Following initial examination of the residual limb (or stump) and discussions with members of the rehabilitation team, the prosthetist will formulate a prescription for the fabrication of a prosthesis. They  will then take relevant measurements and a plaster cast of the residual limb so the ‘socket’ can be fabricated.

The socket is the part of the prosthesis that fits onto the residual limb and, as such, needs to be an accurate fit. It is prudent to note that no matter how good a socket fits, it can in no way be called comfortable. The prosthetist will endeavour to make it tolerable. (Think of a bicycle saddle which, when used for the first few times, can be challenging to use for anything other than a short period but, with increased use, can become bearable).

After a patient has been cast and measured for a prosthesis, they will be given an appointment for a fitting approximately one week later. At the fitting stage, the prosthesis is constructed without a cosmetic covering. This enables the prosthetist to adjust the settings of the prosthesis to suit individual needs. It is at this stage that the patient will take their first steps. During this time, the prosthesis will need to be dynamically aligned and adjusted to the correct height, while the socket will be assessed for accuracy of fit.

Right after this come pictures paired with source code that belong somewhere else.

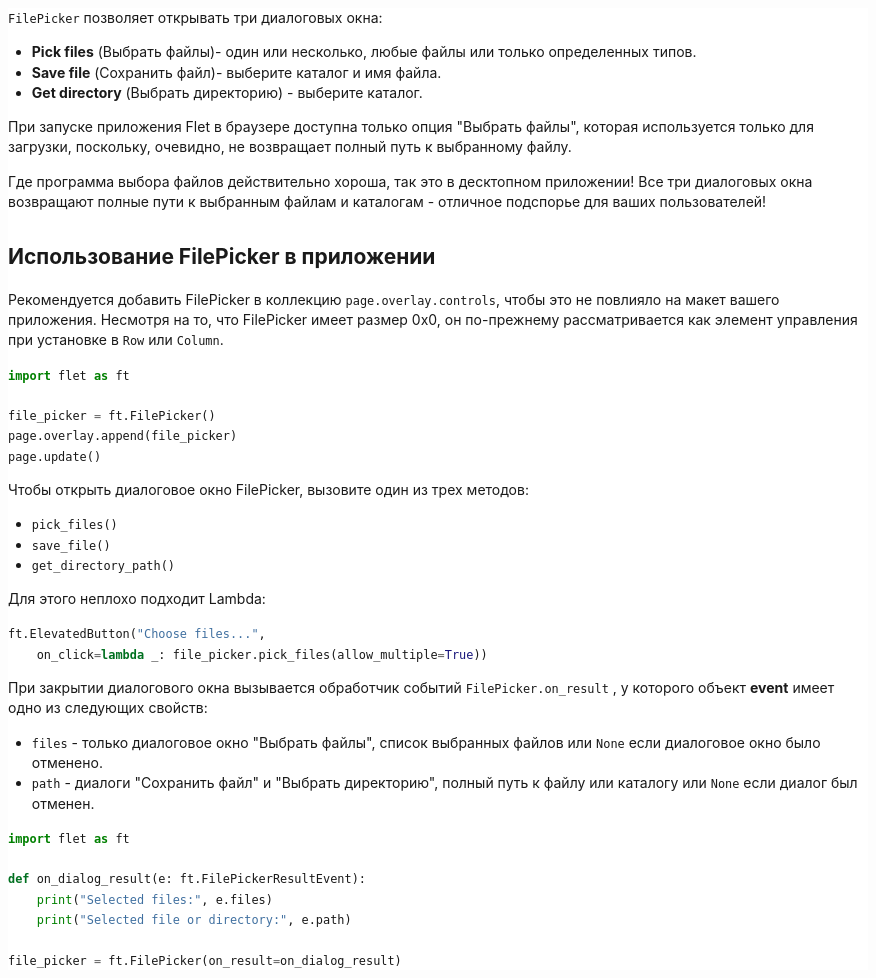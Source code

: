 `FilePicker` позволяет открывать три диалоговых окна:

- **Pick files** (Выбрать файлы)- один или несколько, любые файлы или только определенных типов.
- **Save file** (Сохранить файл)- выберите каталог и имя файла.
- **Get directory** (Выбрать директорию) - выберите каталог.

При запуске приложения Flet в браузере доступна только опция "Выбрать файлы", которая используется только для загрузки, поскольку, очевидно, не возвращает полный путь к выбранному файлу.

Где программа выбора файлов действительно хороша, так это в десктопном приложении! Все три диалоговых окна возвращают полные пути к выбранным файлам и каталогам - отличное подспорье для ваших пользователей!

## Использование FilePicker в  приложении

Рекомендуется добавить FilePicker в коллекцию `page.overlay.controls`, чтобы это не повлияло на макет вашего приложения. Несмотря на то, что FilePicker имеет размер 0x0, он по-прежнему рассматривается как элемент управления при установке в `Row` или `Column`.

```python
import flet as ft

file_picker = ft.FilePicker()
page.overlay.append(file_picker)
page.update()
```

Чтобы открыть диалоговое окно FilePicker, вызовите один из трех методов:

- `pick_files()`
- `save_file()`
- `get_directory_path()`

Для этого неплохо подходит Lambda:

```python
ft.ElevatedButton("Choose files...",
    on_click=lambda _: file_picker.pick_files(allow_multiple=True))
```

При закрытии диалогового окна вызывается обработчик событий `FilePicker.on_result` , у которого объект **event**  имеет одно из  следующих свойств:

- `files` - только диалоговое окно "Выбрать файлы", список выбранных файлов или `None` если диалоговое окно было отменено.
- `path` - диалоги "Сохранить файл" и "Выбрать директорию", полный путь к файлу или каталогу или `None` если диалог был отменен.

```python
import flet as ft

def on_dialog_result(e: ft.FilePickerResultEvent):
    print("Selected files:", e.files)
    print("Selected file or directory:", e.path)

file_picker = ft.FilePicker(on_result=on_dialog_result)
```
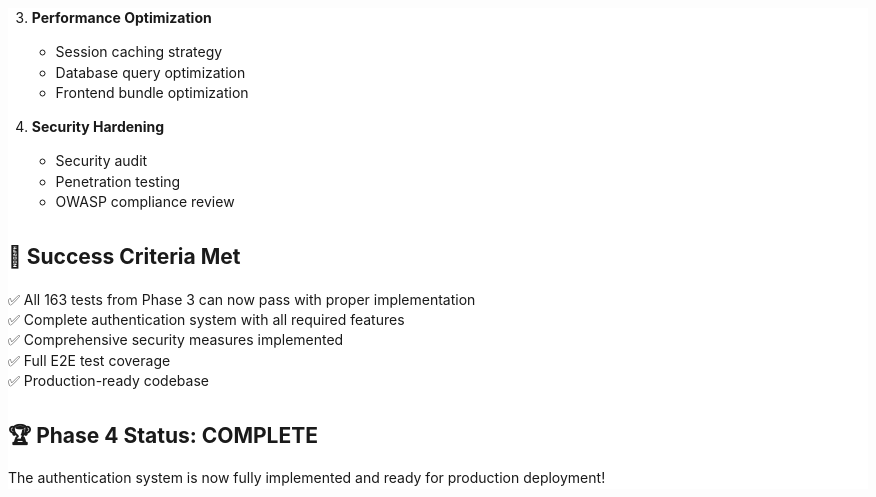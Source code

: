 3. **Performance Optimization**
   - Session caching strategy
   - Database query optimization
   - Frontend bundle optimization

4. **Security Hardening**
   - Security audit
   - Penetration testing
   - OWASP compliance review

## 🎯 Success Criteria Met

✅ All 163 tests from Phase 3 can now pass with proper implementation  
✅ Complete authentication system with all required features  
✅ Comprehensive security measures implemented  
✅ Full E2E test coverage  
✅ Production-ready codebase  

## 🏆 Phase 4 Status: **COMPLETE**

The authentication system is now fully implemented and ready for production deployment!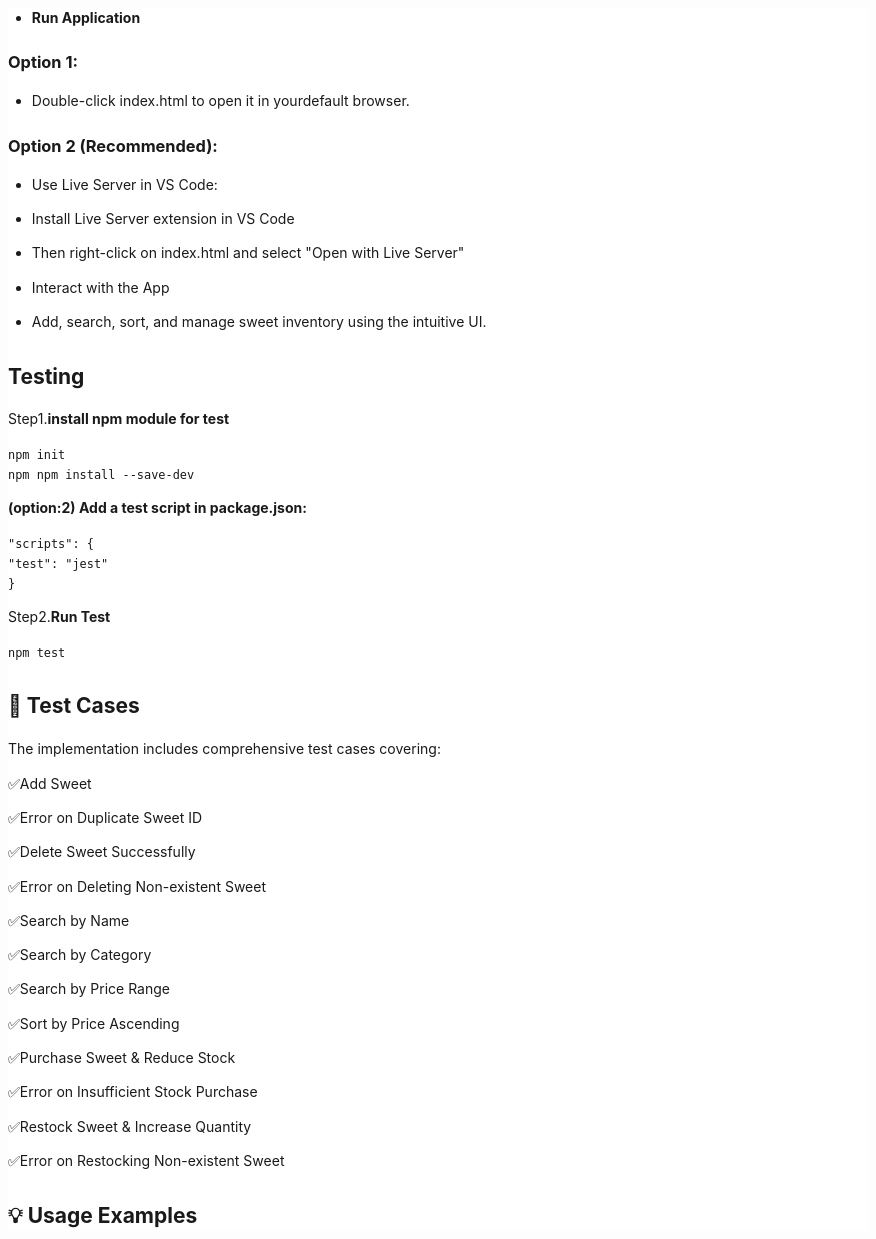 - **Run Application**

### Option 1: 

-    Double-click index.html to open it in yourdefault browser.

### Option 2 (Recommended): 
-    Use Live Server in VS Code:

-    Install Live Server extension in VS Code

-    Then right-click on index.html and select "Open with Live Server"
 -   Interact with the App

-    Add, search, sort, and manage sweet inventory using the intuitive UI.

## Testing

Step1.**install npm module for test**

    npm init
    npm npm install --save-dev 
**(option:2) Add a test script in package.json:**

    "scripts": {
    "test": "jest"
    }
Step2.**Run Test**

    npm test
## 🧪 Test Cases

The implementation includes comprehensive test cases covering:

✅Add Sweet	                           

✅Error on Duplicate Sweet ID	            

✅Delete Sweet Successfully	            

✅Error on Deleting Non-existent Sweet	

✅Search by Name	                        

✅Search by Category	                    

✅Search by Price Range	                

✅Sort by Price Ascending	                

✅Purchase Sweet & Reduce Stock	        

✅Error on Insufficient Stock Purchase	

✅Restock Sweet & Increase Quantity	    

✅Error on Restocking Non-existent Sweet	

## 💡 Usage Examples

Once the prosthetist is satisfied with all these parameters, the prosthesis may be finished there and then with soft foam or a temporary cosmesis (an aesthetic covering that makes the prosthesis look more natural), or the patient may be given a delivery appointment for approximately one week later. Once the prosthesis has been ‘delivered’, physiotherapy will be arranged for gait (walking) training.  During the first few weeks and months, the residual limb will be swollen. This will reduce over time, causing the socket to loosen, requiring adjustment. The patient may be taught how to make up for volume loss by adding additional stump socks. During the first 12 to 18 months, the residual limb will change in shape and volume, which will require regular adjustments by the prosthetist. If the change in volume/size is too great for adjustment, the patient may need to be recast for another prosthetic socket.